I have reached the end of my season with Drew. And we agreed to breakup. (Actually I think by contract Drew and I technically ended at the end of August, but he kept giving me stuff to do. And I kept doing it, well mostly.)

When I started this year Drew and I talked about my goals and what I wanted to accomplish. Some of them were easy to identify. I wanted to shave 30 minutes off my time at the Willmington Whiteface qualifier. (Got over an hour faster. Check). I wanted to finish Leadville. When pressed my goal time was 10:20 (for no particular reason other than that is the average finish time at Leadville and I am OK with being average there). I call 10:30 good. I also made some noise about not wanting to finish Leadville in crisis mode, but on my own terms. Well, we know how that one went. But I take responsibility for that. (Yep we know where THAT finish came from. Shut up Yeti.) And it was memorable if nothing else. (I may need to go back someday to get a picture of me crossing the finish line with a smile…You know that’s silly Doug, WHEN you go back you know you are going to go harder. SHUT UP YETI!)

My other goal was to learn about training.

Drew has been a fantastic coach.
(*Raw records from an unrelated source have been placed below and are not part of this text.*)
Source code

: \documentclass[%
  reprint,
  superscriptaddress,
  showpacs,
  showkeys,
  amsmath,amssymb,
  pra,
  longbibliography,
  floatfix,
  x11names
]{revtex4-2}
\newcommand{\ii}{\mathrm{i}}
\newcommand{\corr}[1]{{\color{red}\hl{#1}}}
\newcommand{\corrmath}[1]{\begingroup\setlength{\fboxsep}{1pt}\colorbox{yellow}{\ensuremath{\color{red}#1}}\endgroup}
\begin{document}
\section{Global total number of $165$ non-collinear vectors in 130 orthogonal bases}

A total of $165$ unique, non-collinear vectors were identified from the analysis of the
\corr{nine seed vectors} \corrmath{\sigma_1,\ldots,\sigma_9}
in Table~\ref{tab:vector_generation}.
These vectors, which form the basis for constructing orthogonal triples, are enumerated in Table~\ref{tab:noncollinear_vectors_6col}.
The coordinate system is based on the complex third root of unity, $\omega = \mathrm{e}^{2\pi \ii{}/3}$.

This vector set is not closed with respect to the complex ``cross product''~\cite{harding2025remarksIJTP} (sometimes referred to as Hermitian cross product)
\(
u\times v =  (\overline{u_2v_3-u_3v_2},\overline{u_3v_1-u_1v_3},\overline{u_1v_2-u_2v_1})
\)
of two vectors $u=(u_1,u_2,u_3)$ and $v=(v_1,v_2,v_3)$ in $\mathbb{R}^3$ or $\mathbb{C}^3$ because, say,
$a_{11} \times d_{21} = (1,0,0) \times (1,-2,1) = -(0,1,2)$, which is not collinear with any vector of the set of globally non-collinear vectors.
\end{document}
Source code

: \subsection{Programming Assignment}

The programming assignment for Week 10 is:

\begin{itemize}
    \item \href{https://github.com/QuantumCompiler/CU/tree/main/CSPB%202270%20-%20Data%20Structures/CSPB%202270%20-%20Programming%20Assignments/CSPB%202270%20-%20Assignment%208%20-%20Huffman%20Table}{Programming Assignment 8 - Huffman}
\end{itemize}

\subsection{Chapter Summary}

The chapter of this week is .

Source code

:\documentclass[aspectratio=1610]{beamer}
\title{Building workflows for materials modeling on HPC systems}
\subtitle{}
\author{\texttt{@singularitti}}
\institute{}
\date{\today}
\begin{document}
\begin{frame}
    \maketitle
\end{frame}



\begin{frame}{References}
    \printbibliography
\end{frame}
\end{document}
He answered all of my why questions about what we were doing. It’s somewhat counter intuitive to have a 6 hour ride be the longest ride you do for a 10 hour race. He redirected my crazy ideas (like riding too hard right before Leadville) and in the end I was rested, strong and ready for that stupid crazy ride.

The original idea had been that I would learn training from Drew and then work at training myself next year. But you know what? It was fun to work with someone else. In a strange way you get just a little bit of motivation when training sucks. Even if Drew wasn’t watching everything I did, I had that picture in my mind. I didn’t want to put lame efforts into my record that he would see. So I went just a little bit harder.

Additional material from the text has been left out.